[Plain-text document sources]
+---+

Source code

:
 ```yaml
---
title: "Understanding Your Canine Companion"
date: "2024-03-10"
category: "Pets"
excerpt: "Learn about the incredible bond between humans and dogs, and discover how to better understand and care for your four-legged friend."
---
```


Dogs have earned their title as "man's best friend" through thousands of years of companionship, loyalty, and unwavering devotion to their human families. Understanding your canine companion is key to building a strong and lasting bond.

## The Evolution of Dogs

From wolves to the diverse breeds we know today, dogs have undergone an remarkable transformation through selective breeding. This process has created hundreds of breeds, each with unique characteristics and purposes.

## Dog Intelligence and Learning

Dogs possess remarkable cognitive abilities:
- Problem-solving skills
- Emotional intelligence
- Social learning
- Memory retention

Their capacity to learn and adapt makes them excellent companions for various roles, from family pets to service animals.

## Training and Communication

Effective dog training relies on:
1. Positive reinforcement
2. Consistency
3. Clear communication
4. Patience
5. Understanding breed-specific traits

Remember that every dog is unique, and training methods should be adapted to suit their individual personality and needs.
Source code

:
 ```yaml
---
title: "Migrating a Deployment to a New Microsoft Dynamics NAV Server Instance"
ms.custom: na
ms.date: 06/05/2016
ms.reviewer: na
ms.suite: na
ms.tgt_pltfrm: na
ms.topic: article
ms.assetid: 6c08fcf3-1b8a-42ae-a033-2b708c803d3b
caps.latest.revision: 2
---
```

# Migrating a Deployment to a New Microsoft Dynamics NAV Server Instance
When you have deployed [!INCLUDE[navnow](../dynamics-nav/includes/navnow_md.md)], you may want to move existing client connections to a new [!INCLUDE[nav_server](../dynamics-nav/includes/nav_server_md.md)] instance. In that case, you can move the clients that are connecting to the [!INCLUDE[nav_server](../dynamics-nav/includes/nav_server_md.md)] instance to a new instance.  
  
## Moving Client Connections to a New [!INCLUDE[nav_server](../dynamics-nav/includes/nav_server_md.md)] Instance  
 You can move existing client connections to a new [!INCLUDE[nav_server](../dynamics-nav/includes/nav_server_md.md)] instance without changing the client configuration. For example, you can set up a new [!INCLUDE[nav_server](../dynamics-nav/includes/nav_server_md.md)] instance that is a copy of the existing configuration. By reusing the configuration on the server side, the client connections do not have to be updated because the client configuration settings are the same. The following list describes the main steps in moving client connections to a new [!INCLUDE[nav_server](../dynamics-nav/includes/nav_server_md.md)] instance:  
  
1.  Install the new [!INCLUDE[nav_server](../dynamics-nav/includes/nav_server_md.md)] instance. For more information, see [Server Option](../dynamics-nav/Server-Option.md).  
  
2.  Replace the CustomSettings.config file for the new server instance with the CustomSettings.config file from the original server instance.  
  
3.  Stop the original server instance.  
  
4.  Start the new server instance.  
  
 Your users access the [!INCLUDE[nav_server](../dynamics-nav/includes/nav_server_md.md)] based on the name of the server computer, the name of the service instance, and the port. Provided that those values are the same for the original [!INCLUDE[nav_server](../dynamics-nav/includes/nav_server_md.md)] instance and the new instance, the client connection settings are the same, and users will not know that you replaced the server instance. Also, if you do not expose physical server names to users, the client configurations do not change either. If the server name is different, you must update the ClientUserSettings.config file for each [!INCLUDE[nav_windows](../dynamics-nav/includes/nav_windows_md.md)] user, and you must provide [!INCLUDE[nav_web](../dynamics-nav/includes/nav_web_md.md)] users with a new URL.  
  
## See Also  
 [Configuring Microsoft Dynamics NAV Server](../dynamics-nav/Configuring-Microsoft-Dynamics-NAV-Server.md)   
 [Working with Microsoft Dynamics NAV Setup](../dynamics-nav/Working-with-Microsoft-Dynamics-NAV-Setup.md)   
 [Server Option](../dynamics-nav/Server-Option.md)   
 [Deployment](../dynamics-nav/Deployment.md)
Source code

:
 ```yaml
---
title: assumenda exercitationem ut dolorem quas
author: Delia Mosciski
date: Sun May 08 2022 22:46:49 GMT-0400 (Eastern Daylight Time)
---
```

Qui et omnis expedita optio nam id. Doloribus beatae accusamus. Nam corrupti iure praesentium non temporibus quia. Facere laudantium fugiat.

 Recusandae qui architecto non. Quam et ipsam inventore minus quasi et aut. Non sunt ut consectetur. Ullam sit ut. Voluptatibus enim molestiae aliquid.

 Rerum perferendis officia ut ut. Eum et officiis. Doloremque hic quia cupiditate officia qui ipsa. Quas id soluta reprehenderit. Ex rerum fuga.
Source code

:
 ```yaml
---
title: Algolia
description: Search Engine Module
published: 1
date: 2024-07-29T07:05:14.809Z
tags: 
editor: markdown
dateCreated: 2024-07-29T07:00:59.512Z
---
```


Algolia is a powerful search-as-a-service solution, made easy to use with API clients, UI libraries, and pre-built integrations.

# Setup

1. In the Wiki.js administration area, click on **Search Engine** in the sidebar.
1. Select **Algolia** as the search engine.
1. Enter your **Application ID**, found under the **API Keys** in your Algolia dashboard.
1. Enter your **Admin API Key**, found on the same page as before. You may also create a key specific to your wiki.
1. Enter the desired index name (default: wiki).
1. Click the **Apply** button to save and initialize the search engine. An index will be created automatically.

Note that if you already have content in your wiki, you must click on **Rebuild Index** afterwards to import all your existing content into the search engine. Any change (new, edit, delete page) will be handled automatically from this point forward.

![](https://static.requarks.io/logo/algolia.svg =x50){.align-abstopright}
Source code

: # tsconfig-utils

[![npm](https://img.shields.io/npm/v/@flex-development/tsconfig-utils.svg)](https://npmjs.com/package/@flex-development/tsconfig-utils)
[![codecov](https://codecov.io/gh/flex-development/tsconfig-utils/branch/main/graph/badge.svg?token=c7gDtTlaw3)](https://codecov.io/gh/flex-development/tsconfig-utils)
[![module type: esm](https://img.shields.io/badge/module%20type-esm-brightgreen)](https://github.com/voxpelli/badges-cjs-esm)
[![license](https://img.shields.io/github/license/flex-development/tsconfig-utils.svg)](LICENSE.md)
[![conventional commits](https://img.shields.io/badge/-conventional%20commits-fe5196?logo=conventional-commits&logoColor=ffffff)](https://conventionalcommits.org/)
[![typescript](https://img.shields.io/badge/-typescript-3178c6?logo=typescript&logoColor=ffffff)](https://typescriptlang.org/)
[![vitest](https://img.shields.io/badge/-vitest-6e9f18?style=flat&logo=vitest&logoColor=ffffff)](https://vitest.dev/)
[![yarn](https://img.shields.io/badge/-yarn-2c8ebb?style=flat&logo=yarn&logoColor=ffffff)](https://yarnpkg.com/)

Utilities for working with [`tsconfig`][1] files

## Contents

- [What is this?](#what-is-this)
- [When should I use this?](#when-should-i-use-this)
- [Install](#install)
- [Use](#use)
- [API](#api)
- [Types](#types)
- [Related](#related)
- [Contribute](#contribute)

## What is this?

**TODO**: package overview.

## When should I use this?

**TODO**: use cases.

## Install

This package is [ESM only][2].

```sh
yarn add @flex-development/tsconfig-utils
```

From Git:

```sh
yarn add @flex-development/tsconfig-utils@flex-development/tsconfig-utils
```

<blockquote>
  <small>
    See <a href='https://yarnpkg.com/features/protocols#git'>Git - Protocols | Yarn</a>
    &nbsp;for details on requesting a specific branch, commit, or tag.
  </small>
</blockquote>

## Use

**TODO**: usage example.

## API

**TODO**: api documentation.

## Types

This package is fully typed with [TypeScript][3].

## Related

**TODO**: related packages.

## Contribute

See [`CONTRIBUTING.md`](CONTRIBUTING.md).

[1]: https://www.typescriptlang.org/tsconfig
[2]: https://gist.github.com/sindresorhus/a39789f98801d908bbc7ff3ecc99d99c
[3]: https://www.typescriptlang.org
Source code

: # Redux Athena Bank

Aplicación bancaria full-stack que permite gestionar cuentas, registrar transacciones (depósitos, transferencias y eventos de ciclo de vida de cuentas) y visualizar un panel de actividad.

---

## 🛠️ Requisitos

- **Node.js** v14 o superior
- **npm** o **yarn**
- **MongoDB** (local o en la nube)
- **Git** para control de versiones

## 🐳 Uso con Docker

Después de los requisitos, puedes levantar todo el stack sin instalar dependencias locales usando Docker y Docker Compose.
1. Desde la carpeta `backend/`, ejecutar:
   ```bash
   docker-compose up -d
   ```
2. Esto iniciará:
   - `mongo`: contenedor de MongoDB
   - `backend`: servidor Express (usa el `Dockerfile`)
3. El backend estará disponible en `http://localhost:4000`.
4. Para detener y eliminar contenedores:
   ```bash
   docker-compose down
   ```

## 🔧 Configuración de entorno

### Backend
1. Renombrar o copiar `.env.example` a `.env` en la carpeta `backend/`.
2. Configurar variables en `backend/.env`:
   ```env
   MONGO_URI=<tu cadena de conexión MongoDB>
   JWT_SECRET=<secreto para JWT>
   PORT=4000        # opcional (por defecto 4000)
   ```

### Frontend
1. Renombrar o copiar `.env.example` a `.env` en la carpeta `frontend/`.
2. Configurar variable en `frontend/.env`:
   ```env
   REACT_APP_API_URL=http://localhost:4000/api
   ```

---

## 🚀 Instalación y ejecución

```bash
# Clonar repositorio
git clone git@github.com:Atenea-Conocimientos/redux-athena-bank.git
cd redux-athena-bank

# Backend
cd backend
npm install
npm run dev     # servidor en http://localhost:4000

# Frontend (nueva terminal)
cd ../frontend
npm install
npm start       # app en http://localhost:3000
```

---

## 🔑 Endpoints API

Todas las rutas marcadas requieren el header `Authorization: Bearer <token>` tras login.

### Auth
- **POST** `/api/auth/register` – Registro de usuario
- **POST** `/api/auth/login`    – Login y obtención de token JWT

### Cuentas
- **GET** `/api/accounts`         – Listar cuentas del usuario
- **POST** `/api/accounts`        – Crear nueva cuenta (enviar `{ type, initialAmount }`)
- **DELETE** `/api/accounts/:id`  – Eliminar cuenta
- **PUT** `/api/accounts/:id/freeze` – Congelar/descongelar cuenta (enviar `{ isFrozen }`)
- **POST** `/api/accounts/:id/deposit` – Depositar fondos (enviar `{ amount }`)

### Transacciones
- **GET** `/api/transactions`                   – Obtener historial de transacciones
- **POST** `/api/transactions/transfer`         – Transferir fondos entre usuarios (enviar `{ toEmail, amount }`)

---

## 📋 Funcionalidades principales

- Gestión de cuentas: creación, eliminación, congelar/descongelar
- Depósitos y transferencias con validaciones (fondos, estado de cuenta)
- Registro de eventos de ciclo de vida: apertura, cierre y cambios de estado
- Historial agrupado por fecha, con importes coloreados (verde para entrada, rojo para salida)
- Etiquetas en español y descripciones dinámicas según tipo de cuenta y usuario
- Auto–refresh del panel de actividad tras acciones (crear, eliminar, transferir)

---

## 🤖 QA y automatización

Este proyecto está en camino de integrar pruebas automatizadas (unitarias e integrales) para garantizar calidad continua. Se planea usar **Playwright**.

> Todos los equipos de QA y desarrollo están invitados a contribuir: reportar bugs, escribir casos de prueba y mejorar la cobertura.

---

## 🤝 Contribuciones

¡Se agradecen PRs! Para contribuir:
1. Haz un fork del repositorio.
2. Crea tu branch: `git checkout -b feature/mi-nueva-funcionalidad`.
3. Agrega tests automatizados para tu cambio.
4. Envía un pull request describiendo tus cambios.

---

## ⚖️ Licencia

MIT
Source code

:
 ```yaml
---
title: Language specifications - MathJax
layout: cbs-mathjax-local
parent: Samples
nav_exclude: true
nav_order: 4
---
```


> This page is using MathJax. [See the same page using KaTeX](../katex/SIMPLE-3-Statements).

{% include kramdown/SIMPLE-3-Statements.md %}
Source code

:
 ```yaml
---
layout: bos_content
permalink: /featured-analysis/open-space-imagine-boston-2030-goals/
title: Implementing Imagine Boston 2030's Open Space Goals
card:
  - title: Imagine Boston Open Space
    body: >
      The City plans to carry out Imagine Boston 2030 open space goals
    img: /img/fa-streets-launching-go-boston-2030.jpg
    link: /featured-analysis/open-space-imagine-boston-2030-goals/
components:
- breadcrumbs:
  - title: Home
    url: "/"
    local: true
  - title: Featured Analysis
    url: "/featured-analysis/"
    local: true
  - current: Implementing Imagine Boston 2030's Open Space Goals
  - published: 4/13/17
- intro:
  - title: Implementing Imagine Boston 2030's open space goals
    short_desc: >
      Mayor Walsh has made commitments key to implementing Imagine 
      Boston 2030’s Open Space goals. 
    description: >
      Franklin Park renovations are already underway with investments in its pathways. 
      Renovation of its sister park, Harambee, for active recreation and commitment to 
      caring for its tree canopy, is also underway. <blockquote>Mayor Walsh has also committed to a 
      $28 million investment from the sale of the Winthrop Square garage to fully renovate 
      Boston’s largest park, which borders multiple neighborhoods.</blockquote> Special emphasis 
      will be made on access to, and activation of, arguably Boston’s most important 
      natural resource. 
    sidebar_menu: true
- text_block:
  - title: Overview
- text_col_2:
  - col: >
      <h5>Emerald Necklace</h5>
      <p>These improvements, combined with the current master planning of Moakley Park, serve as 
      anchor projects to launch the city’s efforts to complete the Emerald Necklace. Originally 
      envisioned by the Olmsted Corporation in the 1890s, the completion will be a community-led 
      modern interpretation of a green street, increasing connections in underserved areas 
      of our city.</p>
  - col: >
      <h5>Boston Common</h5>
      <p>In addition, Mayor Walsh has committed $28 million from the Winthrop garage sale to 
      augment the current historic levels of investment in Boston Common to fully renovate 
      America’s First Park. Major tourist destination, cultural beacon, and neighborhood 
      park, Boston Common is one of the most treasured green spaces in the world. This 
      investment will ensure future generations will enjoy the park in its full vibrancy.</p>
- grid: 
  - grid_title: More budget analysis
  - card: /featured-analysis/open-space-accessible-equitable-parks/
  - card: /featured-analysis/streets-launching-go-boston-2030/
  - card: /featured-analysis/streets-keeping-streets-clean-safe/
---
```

+---+

## What is expected
The lines above, from the first through the one containing "## Moving Client", must be restated word for word, with nothing added.

## Answer space
Source code

:
 ```yaml
---
title: "Understanding Your Canine Companion"
date: "2024-03-10"
category: "Pets"
excerpt: "Learn about the incredible bond between humans and dogs, and discover how to better understand and care for your four-legged friend."
---
```


Dogs have earned their title as "man's best friend" through thousands of years of companionship, loyalty, and unwavering devotion to their human families. Understanding your canine companion is key to building a strong and lasting bond.

## The Evolution of Dogs

From wolves to the diverse breeds we know today, dogs have undergone an remarkable transformation through selective breeding. This process has created hundreds of breeds, each with unique characteristics and purposes.

## Dog Intelligence and Learning

Dogs possess remarkable cognitive abilities:
- Problem-solving skills
- Emotional intelligence
- Social learning
- Memory retention

Their capacity to learn and adapt makes them excellent companions for various roles, from family pets to service animals.

## Training and Communication

Effective dog training relies on:
1. Positive reinforcement
2. Consistency
3. Clear communication
4. Patience
5. Understanding breed-specific traits

Remember that every dog is unique, and training methods should be adapted to suit their individual personality and needs.
Source code

:
 ```yaml
---
title: "Migrating a Deployment to a New Microsoft Dynamics NAV Server Instance"
ms.custom: na
ms.date: 06/05/2016
ms.reviewer: na
ms.suite: na
ms.tgt_pltfrm: na
ms.topic: article
ms.assetid: 6c08fcf3-1b8a-42ae-a033-2b708c803d3b
caps.latest.revision: 2
---
```

# Migrating a Deployment to a New Microsoft Dynamics NAV Server Instance
When you have deployed [!INCLUDE[navnow](../dynamics-nav/includes/navnow_md.md)], you may want to move existing client connections to a new [!INCLUDE[nav_server](../dynamics-nav/includes/nav_server_md.md)] instance. In that case, you can move the clients that are connecting to the [!INCLUDE[nav_server](../dynamics-nav/includes/nav_server_md.md)] instance to a new instance.  
  
## Moving Client Connections to a New [!INCLUDE[nav_server](../dynamics-nav/includes/nav_server_md.md)] Instance  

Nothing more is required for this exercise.